He also proposes a revival of the contributory principle whereby a claimant's benefits are linked more closely to the amount they have put into the system. Describing "Blue Labour" as the most interesting element of the current debate within the party, he says it is central to understanding why the party lost so many voters – symbolised by Gillian Duffy, the Rochdale pensioner branded a bigot by Gordon Brown in the seminal moment of the 2010 general election. He is due to make his remarks at a speech in Australia on Saturday.
He claims that Blue Labour, a recent movement with the party launched by the social thinker and life peer Maurice Glasman, starts from the things that matter – "responsibility, love, loyalty, friendship, action and victory" – values that "used to be engraved upon Labour's heart".

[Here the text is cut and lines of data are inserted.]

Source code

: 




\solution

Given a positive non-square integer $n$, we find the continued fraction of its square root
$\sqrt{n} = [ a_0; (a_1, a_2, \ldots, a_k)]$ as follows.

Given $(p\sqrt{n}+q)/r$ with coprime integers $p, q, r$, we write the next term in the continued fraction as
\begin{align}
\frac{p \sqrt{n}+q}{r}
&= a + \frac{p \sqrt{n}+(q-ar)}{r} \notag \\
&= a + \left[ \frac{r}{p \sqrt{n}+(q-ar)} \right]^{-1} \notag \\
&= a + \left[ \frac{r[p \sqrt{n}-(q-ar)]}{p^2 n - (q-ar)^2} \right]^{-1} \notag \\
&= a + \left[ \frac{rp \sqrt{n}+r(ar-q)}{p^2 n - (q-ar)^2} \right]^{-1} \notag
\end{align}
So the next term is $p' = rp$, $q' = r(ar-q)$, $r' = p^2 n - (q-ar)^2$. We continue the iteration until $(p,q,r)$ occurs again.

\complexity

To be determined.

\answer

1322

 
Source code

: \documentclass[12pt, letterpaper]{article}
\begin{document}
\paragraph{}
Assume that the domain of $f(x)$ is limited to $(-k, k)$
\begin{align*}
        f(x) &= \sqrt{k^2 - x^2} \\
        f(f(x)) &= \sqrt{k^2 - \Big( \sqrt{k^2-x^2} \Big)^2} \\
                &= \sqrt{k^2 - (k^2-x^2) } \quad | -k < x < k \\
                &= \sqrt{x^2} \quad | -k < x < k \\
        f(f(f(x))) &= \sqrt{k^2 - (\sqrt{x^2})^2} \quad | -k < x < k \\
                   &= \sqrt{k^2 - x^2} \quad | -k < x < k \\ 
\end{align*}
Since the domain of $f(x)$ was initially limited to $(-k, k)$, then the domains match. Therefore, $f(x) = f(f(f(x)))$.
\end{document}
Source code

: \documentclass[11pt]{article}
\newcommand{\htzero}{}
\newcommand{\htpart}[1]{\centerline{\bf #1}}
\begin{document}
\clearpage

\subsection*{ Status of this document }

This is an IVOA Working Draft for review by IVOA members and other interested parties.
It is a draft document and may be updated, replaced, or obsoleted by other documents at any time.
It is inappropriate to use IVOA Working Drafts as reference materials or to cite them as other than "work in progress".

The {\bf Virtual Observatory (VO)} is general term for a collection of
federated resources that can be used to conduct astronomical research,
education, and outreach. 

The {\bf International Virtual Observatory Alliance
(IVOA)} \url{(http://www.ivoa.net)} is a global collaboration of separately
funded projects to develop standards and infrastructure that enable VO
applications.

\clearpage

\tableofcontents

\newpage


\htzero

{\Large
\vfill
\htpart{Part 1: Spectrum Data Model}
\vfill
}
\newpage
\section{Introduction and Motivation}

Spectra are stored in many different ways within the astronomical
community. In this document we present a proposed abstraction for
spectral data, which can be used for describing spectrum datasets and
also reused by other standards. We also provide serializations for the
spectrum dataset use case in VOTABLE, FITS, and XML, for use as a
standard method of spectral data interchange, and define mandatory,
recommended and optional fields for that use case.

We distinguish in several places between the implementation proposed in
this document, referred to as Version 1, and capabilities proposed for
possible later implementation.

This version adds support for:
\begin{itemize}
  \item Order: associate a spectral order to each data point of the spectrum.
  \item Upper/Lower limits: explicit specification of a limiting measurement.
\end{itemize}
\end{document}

"This roots politics back in people's lives and how they can pursue what they want. It's not that GDP or equality don't matter; just that they are not the right place to start." He argues that "Mrs Duffy and millions like her had good reason to be angry. It wasn't her gratitude problem. It was our ideological problem. "In the name of helping the poorest, we've thought too much about what people get out of society, and not enough about what they put in. Too much was to be solved from the centre."
Currently chairman of the Institute for Public Policy Research, Purnell approvingly quotes Duffy, saying: "There are too many people now who aren't vulnerable but they can claim and people who are vulnerable can't get to claim."
He claims many Labour voters were offended by the Labour government's conception of fairness: "They felt people were getting help who hadn't paid in. And they thought that people who needed protection weren't getting it. To convince them of the alternative, it is no good showing a graph demonstrating that Labour's tax and benefit changes benefited the poorest. It is an offence against relationships that had been committed – reciprocity and mutualism had broken down, and therefore trust has evaporated".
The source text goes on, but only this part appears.